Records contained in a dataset
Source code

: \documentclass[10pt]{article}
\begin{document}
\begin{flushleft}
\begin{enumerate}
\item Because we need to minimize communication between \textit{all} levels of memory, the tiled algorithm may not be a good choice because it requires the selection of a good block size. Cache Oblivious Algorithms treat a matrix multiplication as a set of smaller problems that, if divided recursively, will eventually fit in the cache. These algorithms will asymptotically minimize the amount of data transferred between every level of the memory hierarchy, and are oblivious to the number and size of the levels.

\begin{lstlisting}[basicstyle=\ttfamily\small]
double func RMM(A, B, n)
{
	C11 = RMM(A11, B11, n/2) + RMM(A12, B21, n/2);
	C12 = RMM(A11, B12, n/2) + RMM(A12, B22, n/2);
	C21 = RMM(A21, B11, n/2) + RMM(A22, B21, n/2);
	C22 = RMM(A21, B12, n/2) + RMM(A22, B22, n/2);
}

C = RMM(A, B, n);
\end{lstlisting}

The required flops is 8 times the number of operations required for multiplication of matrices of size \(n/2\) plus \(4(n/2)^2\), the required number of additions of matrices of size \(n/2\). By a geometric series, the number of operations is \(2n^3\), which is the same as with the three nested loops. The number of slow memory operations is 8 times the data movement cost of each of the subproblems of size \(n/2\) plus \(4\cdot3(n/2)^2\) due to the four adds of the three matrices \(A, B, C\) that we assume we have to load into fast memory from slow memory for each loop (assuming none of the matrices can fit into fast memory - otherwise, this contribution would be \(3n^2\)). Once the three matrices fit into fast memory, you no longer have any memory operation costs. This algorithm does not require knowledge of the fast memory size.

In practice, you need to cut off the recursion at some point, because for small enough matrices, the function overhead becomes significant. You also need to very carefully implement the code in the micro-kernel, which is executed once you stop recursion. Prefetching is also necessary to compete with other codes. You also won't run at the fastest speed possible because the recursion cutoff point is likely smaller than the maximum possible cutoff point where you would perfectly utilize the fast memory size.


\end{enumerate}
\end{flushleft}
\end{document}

**WORK TO BE COMPLETED**
The response should be an exact repeat of the data above.

**ANSWER AREA**
Source code

: \documentclass[10pt]{article}
\begin{document}
\begin{flushleft}
\begin{enumerate}
\item Because we need to minimize communication between \textit{all} levels of memory, the tiled algorithm may not be a good choice because it requires the selection of a good block size. Cache Oblivious Algorithms treat a matrix multiplication as a set of smaller problems that, if divided recursively, will eventually fit in the cache. These algorithms will asymptotically minimize the amount of data transferred between every level of the memory hierarchy, and are oblivious to the number and size of the levels.

\begin{lstlisting}[basicstyle=\ttfamily\small]
double func RMM(A, B, n)
{
	C11 = RMM(A11, B11, n/2) + RMM(A12, B21, n/2);
	C12 = RMM(A11, B12, n/2) + RMM(A12, B22, n/2);
	C21 = RMM(A21, B11, n/2) + RMM(A22, B21, n/2);
	C22 = RMM(A21, B12, n/2) + RMM(A22, B22, n/2);
}

C = RMM(A, B, n);
\end{lstlisting}

The required flops is 8 times the number of operations required for multiplication of matrices of size \(n/2\) plus \(4(n/2)^2\), the required number of additions of matrices of size \(n/2\). By a geometric series, the number of operations is \(2n^3\), which is the same as with the three nested loops. The number of slow memory operations is 8 times the data movement cost of each of the subproblems of size \(n/2\) plus \(4\cdot3(n/2)^2\) due to the four adds of the three matrices \(A, B, C\) that we assume we have to load into fast memory from slow memory for each loop (assuming none of the matrices can fit into fast memory - otherwise, this contribution would be \(3n^2\)). Once the three matrices fit into fast memory, you no longer have any memory operation costs. This algorithm does not require knowledge of the fast memory size.

In practice, you need to cut off the recursion at some point, because for small enough matrices, the function overhead becomes significant. You also need to very carefully implement the code in the micro-kernel, which is executed once you stop recursion. Prefetching is also necessary to compete with other codes. You also won't run at the fastest speed possible because the recursion cutoff point is likely smaller than the maximum possible cutoff point where you would perfectly utilize the fast memory size.


\end{enumerate}
\end{flushleft}
\end{document}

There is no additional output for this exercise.